● **Required action**
Every line from the one containing "0:16:25| Item 12B21RZ.|" through the last line below should be reproduced exactly; please include nothing else.
*** Records supplied ***
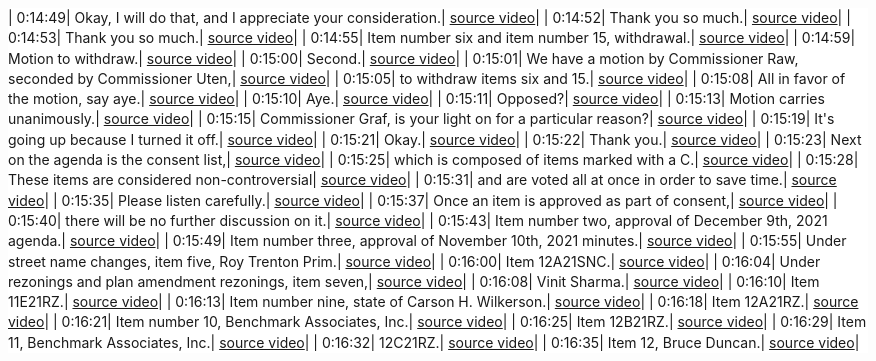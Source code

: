 | 0:14:49| Okay, I will do that, and I appreciate your consideration.| [source video](https://archive.org/details/planning-r-399-211209?start=889)|
| 0:14:52| Thank you so much.| [source video](https://archive.org/details/planning-r-399-211209?start=892)|
| 0:14:53| Thank you so much.| [source video](https://archive.org/details/planning-r-399-211209?start=893)|
| 0:14:55| Item number six and item number 15, withdrawal.| [source video](https://archive.org/details/planning-r-399-211209?start=895)|
| 0:14:59| Motion to withdraw.| [source video](https://archive.org/details/planning-r-399-211209?start=899)|
| 0:15:00| Second.| [source video](https://archive.org/details/planning-r-399-211209?start=900)|
| 0:15:01| We have a motion by Commissioner Raw, seconded by Commissioner Uten,| [source video](https://archive.org/details/planning-r-399-211209?start=901)|
| 0:15:05| to withdraw items six and 15.| [source video](https://archive.org/details/planning-r-399-211209?start=905)|
| 0:15:08| All in favor of the motion, say aye.| [source video](https://archive.org/details/planning-r-399-211209?start=908)|
| 0:15:10| Aye.| [source video](https://archive.org/details/planning-r-399-211209?start=910)|
| 0:15:11| Opposed?| [source video](https://archive.org/details/planning-r-399-211209?start=911)|
| 0:15:13| Motion carries unanimously.| [source video](https://archive.org/details/planning-r-399-211209?start=913)|
| 0:15:15| Commissioner Graf, is your light on for a particular reason?| [source video](https://archive.org/details/planning-r-399-211209?start=915)|
| 0:15:19| It's going up because I turned it off.| [source video](https://archive.org/details/planning-r-399-211209?start=919)|
| 0:15:21| Okay.| [source video](https://archive.org/details/planning-r-399-211209?start=921)|
| 0:15:22| Thank you.| [source video](https://archive.org/details/planning-r-399-211209?start=922)|
| 0:15:23| Next on the agenda is the consent list,| [source video](https://archive.org/details/planning-r-399-211209?start=923)|
| 0:15:25| which is composed of items marked with a C.| [source video](https://archive.org/details/planning-r-399-211209?start=925)|
| 0:15:28| These items are considered non-controversial| [source video](https://archive.org/details/planning-r-399-211209?start=928)|
| 0:15:31| and are voted all at once in order to save time.| [source video](https://archive.org/details/planning-r-399-211209?start=931)|
| 0:15:35| Please listen carefully.| [source video](https://archive.org/details/planning-r-399-211209?start=935)|
| 0:15:37| Once an item is approved as part of consent,| [source video](https://archive.org/details/planning-r-399-211209?start=937)|
| 0:15:40| there will be no further discussion on it.| [source video](https://archive.org/details/planning-r-399-211209?start=940)|
| 0:15:43| Item number two, approval of December 9th, 2021 agenda.| [source video](https://archive.org/details/planning-r-399-211209?start=943)|
| 0:15:49| Item number three, approval of November 10th, 2021 minutes.| [source video](https://archive.org/details/planning-r-399-211209?start=949)|
| 0:15:55| Under street name changes, item five, Roy Trenton Prim.| [source video](https://archive.org/details/planning-r-399-211209?start=955)|
| 0:16:00| Item 12A21SNC.| [source video](https://archive.org/details/planning-r-399-211209?start=960)|
| 0:16:04| Under rezonings and plan amendment rezonings, item seven,| [source video](https://archive.org/details/planning-r-399-211209?start=964)|
| 0:16:08| Vinit Sharma.| [source video](https://archive.org/details/planning-r-399-211209?start=968)|
| 0:16:10| Item 11E21RZ.| [source video](https://archive.org/details/planning-r-399-211209?start=970)|
| 0:16:13| Item number nine, state of Carson H. Wilkerson.| [source video](https://archive.org/details/planning-r-399-211209?start=973)|
| 0:16:18| Item 12A21RZ.| [source video](https://archive.org/details/planning-r-399-211209?start=978)|
| 0:16:21| Item number 10, Benchmark Associates, Inc.| [source video](https://archive.org/details/planning-r-399-211209?start=981)|
| 0:16:25| Item 12B21RZ.| [source video](https://archive.org/details/planning-r-399-211209?start=985)|
| 0:16:29| Item 11, Benchmark Associates, Inc.| [source video](https://archive.org/details/planning-r-399-211209?start=989)|
| 0:16:32| 12C21RZ.| [source video](https://archive.org/details/planning-r-399-211209?start=992)|
| 0:16:35| Item 12, Bruce Duncan.| [source video](https://archive.org/details/planning-r-399-211209?start=995)|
***
● **Completed exercise**
| 0:16:25| Item 12B21RZ.| [source video](https://archive.org/details/planning-r-399-211209?start=985)|
| 0:16:29| Item 11, Benchmark Associates, Inc.| [source video](https://archive.org/details/planning-r-399-211209?start=989)|
| 0:16:32| 12C21RZ.| [source video](https://archive.org/details/planning-r-399-211209?start=992)|
| 0:16:35| Item 12, Bruce Duncan.| [source video](https://archive.org/details/planning-r-399-211209?start=995)|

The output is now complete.